§ WHAT TO PRODUCE: Copy out exactly the stretch of the listing below that begins at the line containing "### Classification Schema" and ends at the line containing "### Core GSM Architecture", and copy nothing outside it.
:: SOURCE DATA
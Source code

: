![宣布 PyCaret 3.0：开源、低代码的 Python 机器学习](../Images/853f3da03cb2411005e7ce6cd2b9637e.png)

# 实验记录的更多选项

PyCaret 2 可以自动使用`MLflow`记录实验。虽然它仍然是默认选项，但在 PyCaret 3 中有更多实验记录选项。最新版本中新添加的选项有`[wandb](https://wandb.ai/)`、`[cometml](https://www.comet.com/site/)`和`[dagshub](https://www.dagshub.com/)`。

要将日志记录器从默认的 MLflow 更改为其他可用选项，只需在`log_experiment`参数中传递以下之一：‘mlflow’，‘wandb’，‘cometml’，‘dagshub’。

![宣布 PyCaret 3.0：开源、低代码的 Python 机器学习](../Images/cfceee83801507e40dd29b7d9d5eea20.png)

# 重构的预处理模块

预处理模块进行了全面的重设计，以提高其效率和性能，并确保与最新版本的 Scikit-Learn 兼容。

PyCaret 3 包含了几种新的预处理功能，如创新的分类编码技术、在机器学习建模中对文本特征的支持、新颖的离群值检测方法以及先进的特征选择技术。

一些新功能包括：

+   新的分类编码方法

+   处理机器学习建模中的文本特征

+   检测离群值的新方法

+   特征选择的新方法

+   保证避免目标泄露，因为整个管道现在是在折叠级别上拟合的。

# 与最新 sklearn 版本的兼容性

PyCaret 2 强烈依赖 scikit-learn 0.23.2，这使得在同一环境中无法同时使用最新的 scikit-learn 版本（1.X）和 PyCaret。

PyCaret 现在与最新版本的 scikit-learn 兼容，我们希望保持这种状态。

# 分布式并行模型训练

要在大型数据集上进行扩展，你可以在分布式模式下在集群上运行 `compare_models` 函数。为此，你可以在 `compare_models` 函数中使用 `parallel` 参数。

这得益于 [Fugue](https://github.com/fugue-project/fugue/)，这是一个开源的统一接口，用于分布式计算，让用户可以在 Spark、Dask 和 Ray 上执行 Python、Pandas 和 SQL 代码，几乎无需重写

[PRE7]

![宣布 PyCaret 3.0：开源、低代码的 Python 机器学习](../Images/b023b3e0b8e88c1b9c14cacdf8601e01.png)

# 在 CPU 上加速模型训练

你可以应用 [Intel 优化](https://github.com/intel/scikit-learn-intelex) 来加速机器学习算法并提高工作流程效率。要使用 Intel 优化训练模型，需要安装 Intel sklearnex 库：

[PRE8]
::::
:: SOURCE DATA
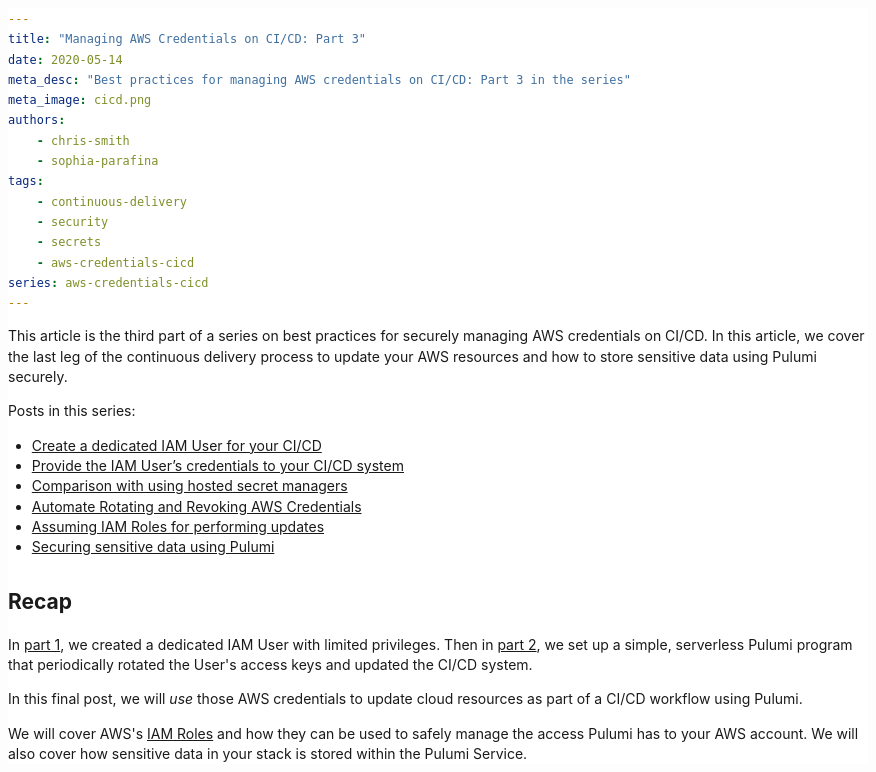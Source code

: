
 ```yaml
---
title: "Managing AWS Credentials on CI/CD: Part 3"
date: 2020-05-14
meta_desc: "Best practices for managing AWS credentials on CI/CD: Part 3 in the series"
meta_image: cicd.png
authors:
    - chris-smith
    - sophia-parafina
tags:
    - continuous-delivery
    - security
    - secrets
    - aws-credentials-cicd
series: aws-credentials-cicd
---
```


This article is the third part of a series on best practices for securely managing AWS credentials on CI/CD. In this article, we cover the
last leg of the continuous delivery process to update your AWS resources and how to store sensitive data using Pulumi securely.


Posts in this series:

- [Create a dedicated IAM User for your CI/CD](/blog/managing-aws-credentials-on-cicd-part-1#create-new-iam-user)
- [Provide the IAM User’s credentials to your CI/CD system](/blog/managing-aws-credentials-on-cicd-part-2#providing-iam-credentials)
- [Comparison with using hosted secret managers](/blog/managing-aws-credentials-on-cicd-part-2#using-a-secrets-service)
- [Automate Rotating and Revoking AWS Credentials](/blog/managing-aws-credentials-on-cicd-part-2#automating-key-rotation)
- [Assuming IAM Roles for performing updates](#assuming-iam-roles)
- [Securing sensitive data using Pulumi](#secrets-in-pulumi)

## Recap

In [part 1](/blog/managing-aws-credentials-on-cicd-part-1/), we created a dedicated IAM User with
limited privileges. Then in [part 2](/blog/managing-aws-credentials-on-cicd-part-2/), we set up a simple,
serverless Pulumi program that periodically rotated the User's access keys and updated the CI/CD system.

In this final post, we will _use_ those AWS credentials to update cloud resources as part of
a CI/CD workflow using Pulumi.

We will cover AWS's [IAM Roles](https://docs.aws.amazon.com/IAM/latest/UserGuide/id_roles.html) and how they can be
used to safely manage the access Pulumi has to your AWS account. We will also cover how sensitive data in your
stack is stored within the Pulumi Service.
::::
:: SOURCE DATA
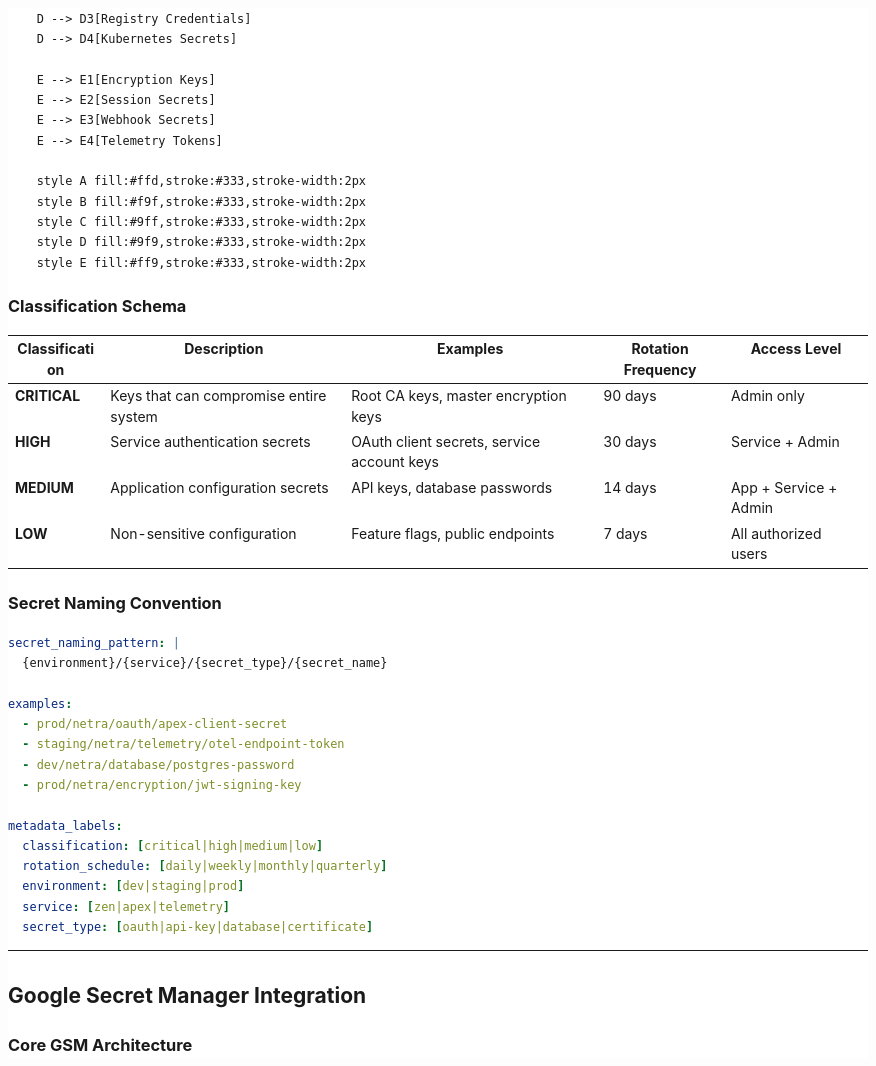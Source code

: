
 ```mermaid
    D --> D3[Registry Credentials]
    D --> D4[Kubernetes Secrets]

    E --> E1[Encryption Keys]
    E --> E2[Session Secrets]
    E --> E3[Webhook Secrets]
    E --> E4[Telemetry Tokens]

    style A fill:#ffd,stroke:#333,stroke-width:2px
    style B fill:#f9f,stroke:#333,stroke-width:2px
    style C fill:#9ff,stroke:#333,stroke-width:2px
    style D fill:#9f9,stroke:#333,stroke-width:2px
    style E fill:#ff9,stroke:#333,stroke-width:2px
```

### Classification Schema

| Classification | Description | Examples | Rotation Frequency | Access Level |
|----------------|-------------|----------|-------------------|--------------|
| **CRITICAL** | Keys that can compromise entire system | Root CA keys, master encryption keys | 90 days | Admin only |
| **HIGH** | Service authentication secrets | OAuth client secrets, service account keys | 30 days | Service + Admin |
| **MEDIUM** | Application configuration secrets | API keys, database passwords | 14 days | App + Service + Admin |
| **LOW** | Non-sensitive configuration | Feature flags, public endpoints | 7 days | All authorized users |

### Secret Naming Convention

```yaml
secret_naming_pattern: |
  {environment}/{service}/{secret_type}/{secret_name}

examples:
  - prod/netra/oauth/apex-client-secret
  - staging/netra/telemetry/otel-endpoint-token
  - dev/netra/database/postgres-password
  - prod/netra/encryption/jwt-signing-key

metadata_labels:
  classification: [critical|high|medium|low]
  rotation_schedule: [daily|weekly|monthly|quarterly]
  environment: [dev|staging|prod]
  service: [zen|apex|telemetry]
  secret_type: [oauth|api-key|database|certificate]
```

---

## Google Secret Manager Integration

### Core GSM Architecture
::::
§ EXERCISE RESPONSE:
### Classification Schema

| Classification | Description | Examples | Rotation Frequency | Access Level |
|----------------|-------------|----------|-------------------|--------------|
| **CRITICAL** | Keys that can compromise entire system | Root CA keys, master encryption keys | 90 days | Admin only |
| **HIGH** | Service authentication secrets | OAuth client secrets, service account keys | 30 days | Service + Admin |
| **MEDIUM** | Application configuration secrets | API keys, database passwords | 14 days | App + Service + Admin |
| **LOW** | Non-sensitive configuration | Feature flags, public endpoints | 7 days | All authorized users |

### Secret Naming Convention

```yaml
secret_naming_pattern: |
  {environment}/{service}/{secret_type}/{secret_name}

examples:
  - prod/netra/oauth/apex-client-secret
  - staging/netra/telemetry/otel-endpoint-token
  - dev/netra/database/postgres-password
  - prod/netra/encryption/jwt-signing-key

metadata_labels:
  classification: [critical|high|medium|low]
  rotation_schedule: [daily|weekly|monthly|quarterly]
  environment: [dev|staging|prod]
  service: [zen|apex|telemetry]
  secret_type: [oauth|api-key|database|certificate]
```

---

## Google Secret Manager Integration

### Core GSM Architecture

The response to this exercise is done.